(SOURCE DATA)

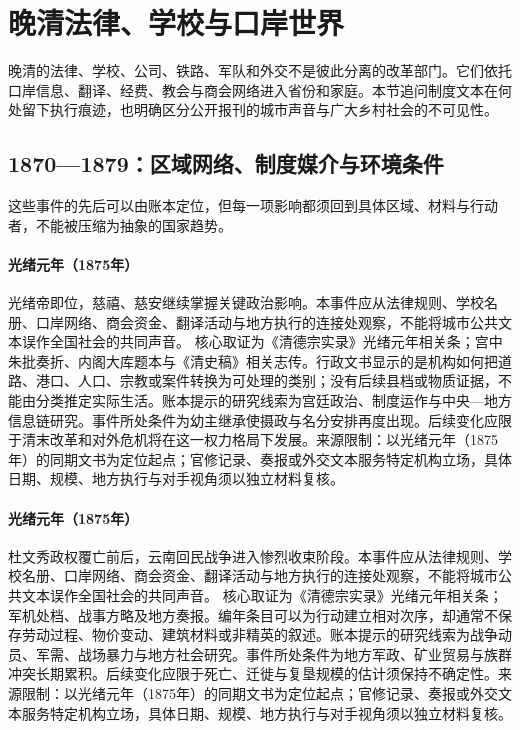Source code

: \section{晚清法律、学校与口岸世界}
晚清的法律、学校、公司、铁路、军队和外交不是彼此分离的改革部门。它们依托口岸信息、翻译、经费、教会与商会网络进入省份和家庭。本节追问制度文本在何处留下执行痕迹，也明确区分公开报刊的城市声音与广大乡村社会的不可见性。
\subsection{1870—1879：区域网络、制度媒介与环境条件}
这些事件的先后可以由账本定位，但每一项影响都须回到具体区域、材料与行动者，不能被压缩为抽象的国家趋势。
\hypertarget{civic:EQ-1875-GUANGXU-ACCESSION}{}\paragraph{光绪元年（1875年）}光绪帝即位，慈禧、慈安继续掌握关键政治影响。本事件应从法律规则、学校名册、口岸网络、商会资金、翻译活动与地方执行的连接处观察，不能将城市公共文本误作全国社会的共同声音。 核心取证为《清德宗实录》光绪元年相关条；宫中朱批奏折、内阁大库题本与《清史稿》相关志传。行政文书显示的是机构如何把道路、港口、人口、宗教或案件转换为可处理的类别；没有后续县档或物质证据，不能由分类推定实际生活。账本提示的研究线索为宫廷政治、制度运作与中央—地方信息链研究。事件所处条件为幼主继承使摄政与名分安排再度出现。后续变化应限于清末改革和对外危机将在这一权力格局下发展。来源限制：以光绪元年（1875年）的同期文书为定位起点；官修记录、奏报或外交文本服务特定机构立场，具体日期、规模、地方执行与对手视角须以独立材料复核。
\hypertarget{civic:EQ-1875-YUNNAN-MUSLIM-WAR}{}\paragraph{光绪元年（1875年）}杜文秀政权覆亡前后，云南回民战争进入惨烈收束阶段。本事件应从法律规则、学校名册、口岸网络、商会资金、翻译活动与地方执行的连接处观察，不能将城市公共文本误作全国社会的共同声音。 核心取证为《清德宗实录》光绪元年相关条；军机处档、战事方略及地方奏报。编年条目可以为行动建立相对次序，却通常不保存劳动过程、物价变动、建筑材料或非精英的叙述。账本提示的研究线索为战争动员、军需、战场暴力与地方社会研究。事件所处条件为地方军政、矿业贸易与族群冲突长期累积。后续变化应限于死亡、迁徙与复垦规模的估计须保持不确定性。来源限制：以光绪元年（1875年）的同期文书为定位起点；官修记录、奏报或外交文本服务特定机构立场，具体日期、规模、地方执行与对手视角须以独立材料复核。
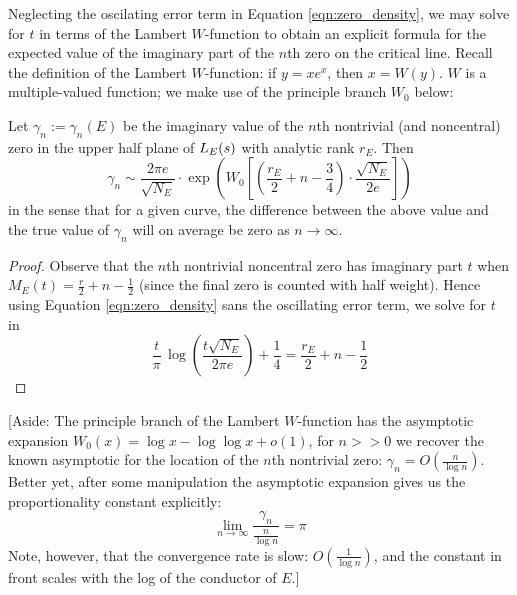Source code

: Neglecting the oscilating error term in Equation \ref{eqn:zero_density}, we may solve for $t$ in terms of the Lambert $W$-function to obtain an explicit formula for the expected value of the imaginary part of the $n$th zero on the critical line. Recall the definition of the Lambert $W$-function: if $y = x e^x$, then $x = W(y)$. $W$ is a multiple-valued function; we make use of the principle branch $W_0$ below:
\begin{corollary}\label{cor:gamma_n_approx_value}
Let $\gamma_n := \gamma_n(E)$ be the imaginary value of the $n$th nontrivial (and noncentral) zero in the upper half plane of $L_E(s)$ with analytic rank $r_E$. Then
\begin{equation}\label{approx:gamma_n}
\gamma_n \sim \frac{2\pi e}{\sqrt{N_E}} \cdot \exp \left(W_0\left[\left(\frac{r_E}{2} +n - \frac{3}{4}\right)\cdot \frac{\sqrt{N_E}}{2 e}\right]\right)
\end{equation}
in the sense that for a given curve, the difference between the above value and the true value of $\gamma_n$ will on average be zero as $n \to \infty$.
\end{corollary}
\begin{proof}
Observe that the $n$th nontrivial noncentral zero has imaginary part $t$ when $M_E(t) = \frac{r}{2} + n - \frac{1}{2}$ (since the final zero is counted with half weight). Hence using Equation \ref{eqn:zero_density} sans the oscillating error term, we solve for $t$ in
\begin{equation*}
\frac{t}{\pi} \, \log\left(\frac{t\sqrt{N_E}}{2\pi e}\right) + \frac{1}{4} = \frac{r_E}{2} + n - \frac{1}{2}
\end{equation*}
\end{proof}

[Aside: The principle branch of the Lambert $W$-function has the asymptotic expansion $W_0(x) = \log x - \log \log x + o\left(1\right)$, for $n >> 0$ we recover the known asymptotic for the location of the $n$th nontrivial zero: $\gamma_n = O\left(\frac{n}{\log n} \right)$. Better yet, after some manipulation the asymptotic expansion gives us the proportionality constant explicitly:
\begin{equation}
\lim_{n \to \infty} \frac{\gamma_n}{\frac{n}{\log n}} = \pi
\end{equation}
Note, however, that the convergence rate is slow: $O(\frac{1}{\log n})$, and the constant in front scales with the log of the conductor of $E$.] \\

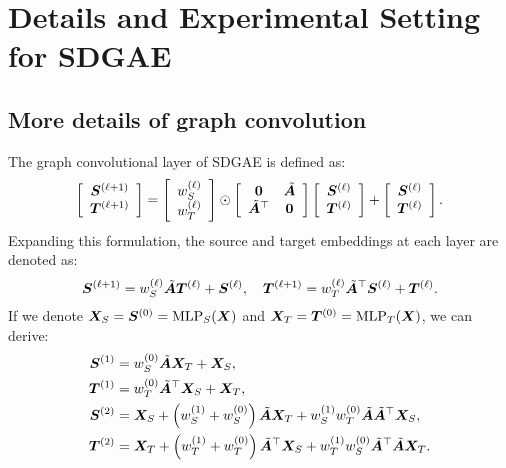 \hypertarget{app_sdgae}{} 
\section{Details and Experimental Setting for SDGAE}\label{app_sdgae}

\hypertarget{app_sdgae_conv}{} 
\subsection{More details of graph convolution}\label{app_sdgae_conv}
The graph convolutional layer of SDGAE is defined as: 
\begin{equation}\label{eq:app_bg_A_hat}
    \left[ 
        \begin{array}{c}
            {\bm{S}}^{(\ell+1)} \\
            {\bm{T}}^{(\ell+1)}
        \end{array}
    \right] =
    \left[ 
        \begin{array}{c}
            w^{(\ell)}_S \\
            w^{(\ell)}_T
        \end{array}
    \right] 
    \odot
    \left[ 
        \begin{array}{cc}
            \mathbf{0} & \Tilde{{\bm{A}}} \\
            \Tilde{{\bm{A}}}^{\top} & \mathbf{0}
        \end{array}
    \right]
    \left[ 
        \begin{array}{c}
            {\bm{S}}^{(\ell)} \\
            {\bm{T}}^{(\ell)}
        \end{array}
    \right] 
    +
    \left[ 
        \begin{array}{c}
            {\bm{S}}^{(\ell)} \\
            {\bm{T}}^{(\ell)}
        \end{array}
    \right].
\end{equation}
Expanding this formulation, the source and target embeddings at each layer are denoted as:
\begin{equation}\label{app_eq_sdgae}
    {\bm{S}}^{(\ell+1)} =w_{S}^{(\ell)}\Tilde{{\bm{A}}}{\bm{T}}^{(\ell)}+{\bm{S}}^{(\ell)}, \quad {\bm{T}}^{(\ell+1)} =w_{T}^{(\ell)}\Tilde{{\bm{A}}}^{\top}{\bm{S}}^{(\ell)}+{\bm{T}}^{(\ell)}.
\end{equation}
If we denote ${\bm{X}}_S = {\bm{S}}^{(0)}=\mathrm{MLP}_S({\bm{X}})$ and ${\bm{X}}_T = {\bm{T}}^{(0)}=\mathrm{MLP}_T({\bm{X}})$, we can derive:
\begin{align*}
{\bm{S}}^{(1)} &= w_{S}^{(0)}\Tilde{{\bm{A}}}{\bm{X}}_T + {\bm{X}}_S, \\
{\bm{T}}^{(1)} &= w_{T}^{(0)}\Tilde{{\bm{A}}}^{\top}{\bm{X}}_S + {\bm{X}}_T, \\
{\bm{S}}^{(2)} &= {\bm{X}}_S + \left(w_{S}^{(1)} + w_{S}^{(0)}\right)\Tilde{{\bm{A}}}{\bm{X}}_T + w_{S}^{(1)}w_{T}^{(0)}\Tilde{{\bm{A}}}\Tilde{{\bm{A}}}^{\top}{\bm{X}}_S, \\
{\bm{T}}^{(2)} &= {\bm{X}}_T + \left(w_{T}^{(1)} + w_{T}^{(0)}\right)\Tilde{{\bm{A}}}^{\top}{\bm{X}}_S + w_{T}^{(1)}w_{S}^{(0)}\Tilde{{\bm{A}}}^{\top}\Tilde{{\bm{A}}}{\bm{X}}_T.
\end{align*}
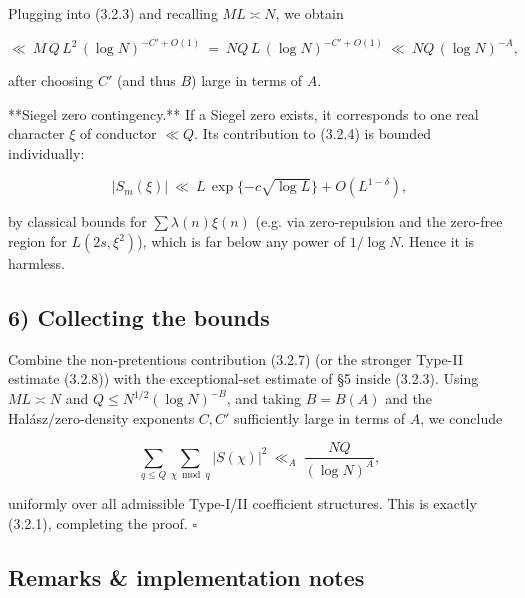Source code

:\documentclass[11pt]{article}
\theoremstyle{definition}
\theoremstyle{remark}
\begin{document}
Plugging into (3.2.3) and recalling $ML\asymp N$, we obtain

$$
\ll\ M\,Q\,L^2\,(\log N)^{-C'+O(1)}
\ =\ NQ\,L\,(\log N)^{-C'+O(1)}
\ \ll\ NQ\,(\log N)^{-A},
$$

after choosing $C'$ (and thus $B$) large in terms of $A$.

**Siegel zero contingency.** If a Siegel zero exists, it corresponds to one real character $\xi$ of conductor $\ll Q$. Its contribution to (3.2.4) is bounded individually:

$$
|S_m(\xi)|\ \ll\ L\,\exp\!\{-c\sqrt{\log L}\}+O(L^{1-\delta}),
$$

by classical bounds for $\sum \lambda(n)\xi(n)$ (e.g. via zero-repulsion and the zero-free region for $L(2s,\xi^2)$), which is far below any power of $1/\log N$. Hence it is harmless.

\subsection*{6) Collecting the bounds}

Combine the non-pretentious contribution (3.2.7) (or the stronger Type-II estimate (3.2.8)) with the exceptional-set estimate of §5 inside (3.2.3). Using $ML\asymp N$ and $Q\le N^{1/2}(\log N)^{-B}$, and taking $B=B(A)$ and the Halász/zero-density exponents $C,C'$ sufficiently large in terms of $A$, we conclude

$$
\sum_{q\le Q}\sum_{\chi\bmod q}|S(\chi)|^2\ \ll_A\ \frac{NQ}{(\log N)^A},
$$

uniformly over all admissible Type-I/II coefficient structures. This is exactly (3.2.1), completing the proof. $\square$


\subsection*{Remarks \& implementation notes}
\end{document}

(End SOURCE DATA)

▸ **TASK TO CARRY OUT**:
Give the number of lines in the entries above that contain the word "constant", with no accompanying text.

▸ **PROBLEM SOLUTION**:
2